Verify a Vector interface in 30 seconds

June 3, 2026 ยท View on GitHub

Goal

Confirm that CANarchy can use python-can's vector backend with Vector VN/VX hardware in a controlled lab setup.

This recipe validates configuration and live device access. It does not prove a target ECU is safe to transmit to.

Prerequisites

  • Vector XL Driver Library installed.
  • Vector hardware connected to a terminated CAN bus or loopback test setup.
  • The Vector application/channel mapping configured with Vector tooling.

Configure

Persist the backend and default channel in ~/.canarchy/config.toml:

[transport]
backend = "python-can"
interface = "vector"
default_interface = "0"

Or use environment variables for one shell:

export CANARCHY_TRANSPORT_BACKEND=python-can
export CANARCHY_PYTHON_CAN_INTERFACE=vector
export CANARCHY_DEFAULT_INTERFACE=0

Replace 0 with the channel or application channel that python-can should open in your Vector setup.

Verify

Check the effective configuration and offline dependency status:

canarchy config show --text
canarchy doctor --text

Then open a bounded live capture. Press Ctrl+C after you see traffic:

canarchy capture --candump

If the bus is quiet, send only on a controlled loopback or bench bus:

canarchy send 0x123 11223344 --dry-run --json
canarchy send 0x123 11223344 --ack-active --json

Interpreting Results

doctor only checks that the python-can Vector interface module is importable. It does not open the adapter, check Vector application mappings, or validate bus wiring.

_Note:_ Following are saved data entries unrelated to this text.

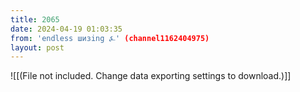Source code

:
 ```yaml
---
title: 2065
date: 2024-04-19 01:03:35
from: 'endless шизing ⍼' (channel1162404975)
layout: post
---
```


![[(File not included. Change data exporting settings to download.)]]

A successful capture proves CANarchy could open the configured Vector channel. Seeing frames proves the bus is live and the bitrate/channel are plausible.

Troubleshooting

  • python_can_interface_dependency warns: install or repair the Vector XL Driver Library and confirm the active Python environment can import python-can's Vector backend.
  • TRANSPORT_UNAVAILABLE: check the application/channel mapping, whether Vector hardware is assigned to another application, and whether another tool owns the channel.
  • No frames: verify bitrate, termination, transceiver power, and whether the attached bus is expected to be silent.